*Source information*.
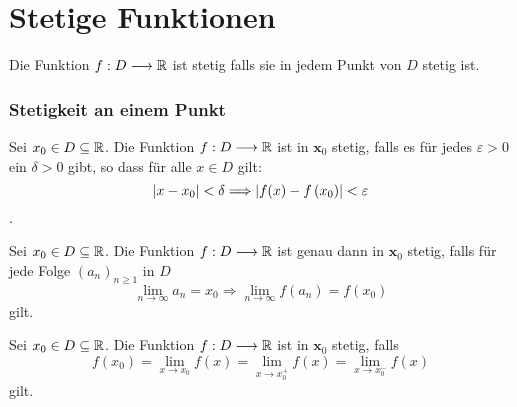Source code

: \part{Stetige Funktionen}

\Def Die Funktion $f: D \longrightarrow \mathbb{R}$ ist stetig falls sie in jedem Punkt von $D$ stetig ist.

\section{Stetigkeit an einem Punkt}

\Def[Epsilon] Sei $x_{0} \in D \subseteq \mathbb{R}$. Die Funktion $f: D \longrightarrow \mathbb{R}$ ist in $\boldsymbol{x}_{0}$ stetig, falls es für jedes $\varepsilon>0$ ein $\delta>0$ gibt, so dass für alle $x \in D$ gilt: $$\left\lvert x-x_{0} \right\rvert<\delta \Longrightarrow\left\lvert f(x)-f\left(x_{0}\right) \right\rvert<\varepsilon$$.

\Satz[Sequence] Sei $x_{0} \in D \subseteq \mathbb{R}$. Die Funktion $f: D \longrightarrow \mathbb{R}$ ist genau dann in $\boldsymbol{x}_{0}$ stetig, falls für jede Folge $\left(a_{n}\right)_{n \geqslant 1}$ in $D$
	$$\lim \limits_{n \rightarrow \infty} a_{n}=x_{0} \Longrightarrow \lim \limits_{n \rightarrow \infty} f\left(a_{n}\right)=f\left(x_{0}\right)$$ gilt.
	
\Satz[Sidewise] Sei $x_{0} \in D \subseteq \mathbb{R}$. Die Funktion $f: D \longrightarrow \mathbb{R}$ ist in $\boldsymbol{x}_{0}$ stetig, falls 
	$$f(x_0) =\lim \limits_{x \rightarrow x_0} f(x) =  \lim \limits_{x \rightarrow x_0^+} f(x) = \lim \limits_{x \rightarrow x_0^-} f(x)$$ gilt.	



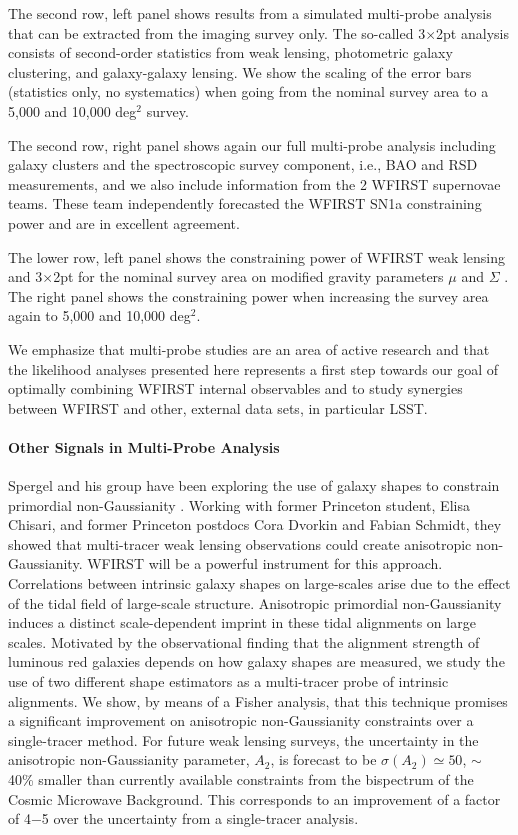 The second row, left panel shows results from a simulated multi-probe analysis
that can be extracted from the imaging survey only. The so-called 3$\times$2pt analysis
consists of second-order statistics from weak lensing, photometric galaxy
clustering, and galaxy-galaxy lensing. We show the scaling of the error bars
(statistics only, no systematics) when going from the nominal survey area to a
5,000 and 10,000 deg$^2$ survey.

The second row, right panel shows again our full multi-probe analysis including
galaxy clusters and the spectroscopic survey component, i.e., BAO and RSD
measurements, and we also include information from the 2 WFIRST supernovae
teams. These team independently forecasted the WFIRST SN1a constraining power
and are in excellent agreement.

The lower row, left panel shows the constraining power of WFIRST weak lensing
and 3$\times$2pt for the nominal survey area on modified gravity parameters $\mu$ and
$\Sigma$ \citep[see e.g.,][for details]{jjk15, baa15}. The right panel shows the
constraining power when increasing the survey area again to 5,000 and 10,000
deg$^2$.

We emphasize that multi-probe studies are an area of active research and that
the likelihood analyses presented here represents a first step towards our goal of optimally combining WFIRST internal observables and to study synergies between WFIRST and other, external data sets, in particular LSST\@.

\paragraph{Other Signals in Multi-Probe Analysis} Spergel and his group have been exploring  the use of galaxy shapes to constrain primordial non-Gaussianity \citep{Chisari:2016xki}. Working with former Princeton student, Elisa Chisari, and former Princeton postdocs Cora Dvorkin and Fabian Schmidt, they showed that
multi-tracer weak lensing observations could create anisotropic non-Gaussianity. WFIRST
will be a powerful instrument for this approach.  Correlations between intrinsic
galaxy shapes on large-scales arise due to the effect of the tidal field of
large-scale structure. Anisotropic primordial non-Gaussianity induces a distinct
scale-dependent imprint in these tidal alignments on large scales. Motivated by
the observational finding that the alignment strength of luminous red galaxies
depends on how galaxy shapes are measured, we study the use of two different
shape estimators as a multi-tracer probe of intrinsic alignments. We show, by
means of a Fisher analysis, that this technique promises a significant
improvement on anisotropic non-Gaussianity constraints over a single-tracer
method. For future weak lensing surveys, the uncertainty in the anisotropic
non-Gaussianity parameter, $A_2$, is forecast to be $\sigma(A_2)\simeq 50$, $\sim$ 40\% smaller than
currently available constraints from the bispectrum of the Cosmic Microwave
Background. This corresponds to an improvement of a factor of 4−5 over the
uncertainty from a single-tracer analysis.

*Work request*.
Set down exactly, and only, the lines of the data above from the line containing "Background. This corresponds" through the last one.

*Exercise result*.
Background. This corresponds to an improvement of a factor of 4−5 over the
uncertainty from a single-tracer analysis.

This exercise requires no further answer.